General terms of conditions


Area of applicability:
All deliveries and services of Runpotec GmbH, hereinafter referred to as Runpotec in abbreviated form, shall take place on the basis of the general terms and conditions of business at hand. Any deviating terms and conditions of business of the customer shall not become part of the contract, also in case that their validity is named as a condition for the conclusion of the business transaction.

II Offer and order:
1. All offers shall be subject to confirmation and non-binding.
2. The contract shall come into existence either by means of a written order confirmation or by delivery of the goods.

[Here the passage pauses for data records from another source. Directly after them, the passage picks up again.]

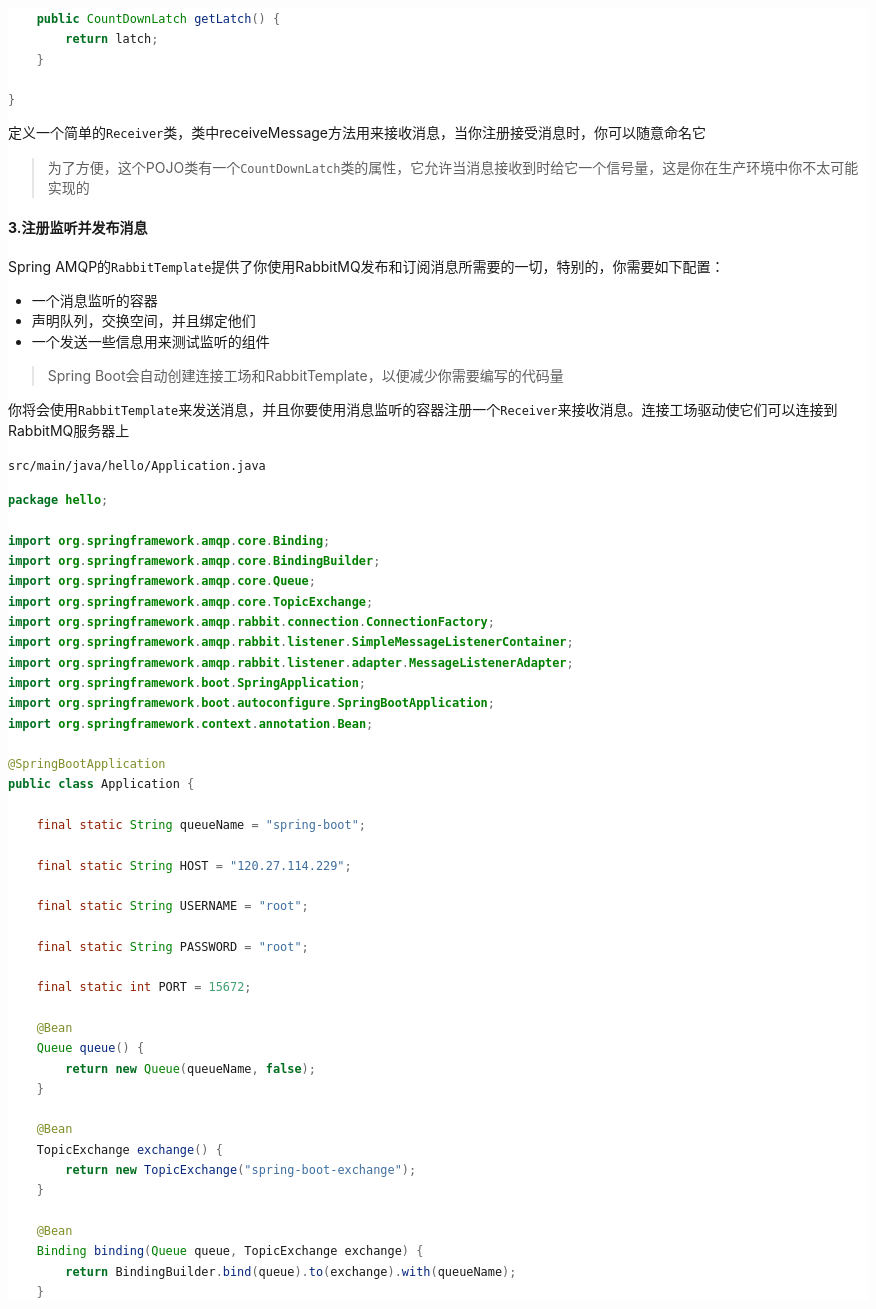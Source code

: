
 ```Java
    public CountDownLatch getLatch() {
        return latch;
    }

}
```

定义一个简单的`Receiver`类，类中receiveMessage方法用来接收消息，当你注册接受消息时，你可以随意命名它

>为了方便，这个POJO类有一个`CountDownLatch`类的属性，它允许当消息接收到时给它一个信号量，这是你在生产环境中你不太可能实现的

#### 3.注册监听并发布消息
Spring AMQP的`RabbitTemplate`提供了你使用RabbitMQ发布和订阅消息所需要的一切，特别的，你需要如下配置：

* 一个消息监听的容器
* 声明队列，交换空间，并且绑定他们
* 一个发送一些信息用来测试监听的组件

>Spring Boot会自动创建连接工场和RabbitTemplate，以便减少你需要编写的代码量

你将会使用`RabbitTemplate`来发送消息，并且你要使用消息监听的容器注册一个`Receiver`来接收消息。连接工场驱动使它们可以连接到RabbitMQ服务器上

`src/main/java/hello/Application.java`

```Java
package hello;

import org.springframework.amqp.core.Binding;
import org.springframework.amqp.core.BindingBuilder;
import org.springframework.amqp.core.Queue;
import org.springframework.amqp.core.TopicExchange;
import org.springframework.amqp.rabbit.connection.ConnectionFactory;
import org.springframework.amqp.rabbit.listener.SimpleMessageListenerContainer;
import org.springframework.amqp.rabbit.listener.adapter.MessageListenerAdapter;
import org.springframework.boot.SpringApplication;
import org.springframework.boot.autoconfigure.SpringBootApplication;
import org.springframework.context.annotation.Bean;

@SpringBootApplication
public class Application {

    final static String queueName = "spring-boot";

    final static String HOST = "120.27.114.229";

    final static String USERNAME = "root";

    final static String PASSWORD = "root";

    final static int PORT = 15672;

    @Bean
    Queue queue() {
        return new Queue(queueName, false);
    }

    @Bean
    TopicExchange exchange() {
        return new TopicExchange("spring-boot-exchange");
    }

    @Bean
    Binding binding(Queue queue, TopicExchange exchange) {
        return BindingBuilder.bind(queue).to(exchange).with(queueName);
    }

```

In the latter case, the invoice shall also apply as the order confirmation.
3. The details concerning the services of Runpotec contained in price lists, in catalogues on the Internet and other advertising media do not contain any information which defines services as defined in § 922 Paragraph 2 of the Austrian General Civil Code (ABGB).
4. Amendments and additions to the contract, including the general terms and conditions of business, shall require written form to take legal effect. The same shall also apply in respect of deviation from the written form clause itself. Oral ancillary agreements shall not be effective.

III. Prices and payment terms 
1. The prices named in catalogues, prospectuses, mailing letters, price lists and illustrations are non-binding and subject to confirmation. The prices are exclusive of value added tax and customs duties, as well as any shipping costs due.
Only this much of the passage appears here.